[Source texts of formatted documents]
################
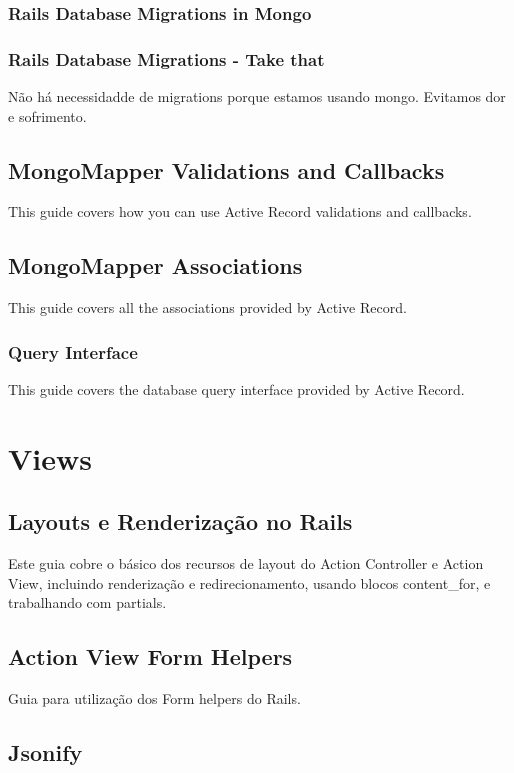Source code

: \documentclass[serif,mathserif]{article}
\begin{document}
\subsubsection{Rails Database Migrations in Mongo}

\subsubsection{Rails Database Migrations - Take that}
Não há necessidadde de migrations porque estamos usando mongo.
Evitamos dor e sofrimento.

\subsection{MongoMapper Validations and Callbacks}
This guide covers how you can use Active Record validations and callbacks.

\subsection{MongoMapper Associations}
This guide covers all the associations provided by Active Record.


\subsubsection{Query Interface}
This guide covers the database query interface provided by Active Record.



\section{Views}

\subsection{Layouts e Renderização no Rails}
  Este guia cobre o básico dos recursos de layout do Action Controller e Action View,
  incluindo renderização e redirecionamento, usando blocos content\_for, e trabalhando com partials.

\subsection{Action View Form Helpers}
  Guia para utilização dos Form helpers do Rails.

\subsection{Jsonify}
\end{document}
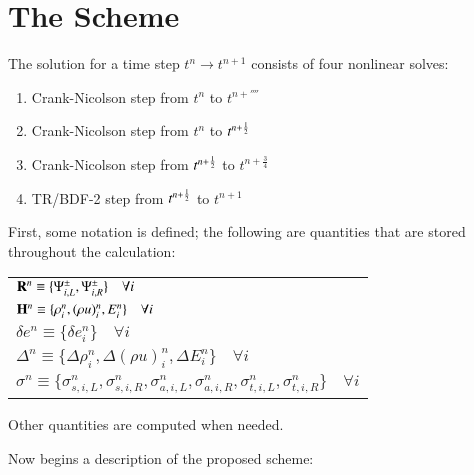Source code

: \section{The Scheme}

The solution for a time step $t^n\rightarrow t^{n+1}$ consists of four
nonlinear solves:

\begin{enumerate}
  \item Crank-Nicolson step from $t^n$ to $t^{n+\fourth}$
  \item Crank-Nicolson step from $t^n$ to $t^{n+\frac{1}{2}}$
  \item Crank-Nicolson step from $t^{n+\frac{1}{2}}$ to $t^{n+\frac{3}{4}}$
  \item TR/BDF-2 step from $t^{n+\frac{1}{2}}$ to $t^{n+1}$
\end{enumerate}

First, some notation is defined; the following are quantities that are stored
throughout the calculation:
\begin{center}
\begin{tabular}{l}
   $\mathbf{R}^n \equiv \{\Psi^\pm_{i,L},\Psi^\pm_{i,R}\} \quad\forall i$ \\
   $\mathbf{H}^n \equiv \{\rho_i^n, (\rho u)_i^n, E_i^n\} \quad\forall i$ \\
   $\delta e^n \equiv \{\delta e_i^n\} \quad\forall i$ \\
   $\Delta^n \equiv \{\Delta\rho_i^n, \Delta(\rho u)_i^n, \Delta E_i^n\} \quad\forall i$ \\
   $\sigma^n \equiv \{\sigma_{s,i,L}^n, \sigma_{s,i,R}^n,
   \sigma_{a,i,L}^n, \sigma_{a,i,R}^n, \sigma_{t,i,L}^n, \sigma_{t,i,R}^n\}
   \quad\forall i$
\end{tabular}
\end{center}
Other quantities are computed when needed.

Now begins a description of the proposed scheme:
################
▶ _What is expected_: Send back the data above word for word, with the pictures left out.

▶ _Answer_:
Source code

: \documentclass[serif,mathserif]{article}
\begin{document}
\subsubsection{Rails Database Migrations in Mongo}

\subsubsection{Rails Database Migrations - Take that}
Não há necessidadde de migrations porque estamos usando mongo.
Evitamos dor e sofrimento.

\subsection{MongoMapper Validations and Callbacks}
This guide covers how you can use Active Record validations and callbacks.

\subsection{MongoMapper Associations}
This guide covers all the associations provided by Active Record.


\subsubsection{Query Interface}
This guide covers the database query interface provided by Active Record.



\section{Views}

\subsection{Layouts e Renderização no Rails}
  Este guia cobre o básico dos recursos de layout do Action Controller e Action View,
  incluindo renderização e redirecionamento, usando blocos content\_for, e trabalhando com partials.

\subsection{Action View Form Helpers}
  Guia para utilização dos Form helpers do Rails.

\subsection{Jsonify}
\end{document}
Source code

: \section{The Scheme}

The solution for a time step $t^n\rightarrow t^{n+1}$ consists of four
nonlinear solves:

\begin{enumerate}
  \item Crank-Nicolson step from $t^n$ to $t^{n+\fourth}$
  \item Crank-Nicolson step from $t^n$ to $t^{n+\frac{1}{2}}$
  \item Crank-Nicolson step from $t^{n+\frac{1}{2}}$ to $t^{n+\frac{3}{4}}$
  \item TR/BDF-2 step from $t^{n+\frac{1}{2}}$ to $t^{n+1}$
\end{enumerate}

First, some notation is defined; the following are quantities that are stored
throughout the calculation:
\begin{center}
\begin{tabular}{l}
   $\mathbf{R}^n \equiv \{\Psi^\pm_{i,L},\Psi^\pm_{i,R}\} \quad\forall i$ \\
   $\mathbf{H}^n \equiv \{\rho_i^n, (\rho u)_i^n, E_i^n\} \quad\forall i$ \\
   $\delta e^n \equiv \{\delta e_i^n\} \quad\forall i$ \\
   $\Delta^n \equiv \{\Delta\rho_i^n, \Delta(\rho u)_i^n, \Delta E_i^n\} \quad\forall i$ \\
   $\sigma^n \equiv \{\sigma_{s,i,L}^n, \sigma_{s,i,R}^n,
   \sigma_{a,i,L}^n, \sigma_{a,i,R}^n, \sigma_{t,i,L}^n, \sigma_{t,i,R}^n\}
   \quad\forall i$
\end{tabular}
\end{center}
Other quantities are computed when needed.

Now begins a description of the proposed scheme:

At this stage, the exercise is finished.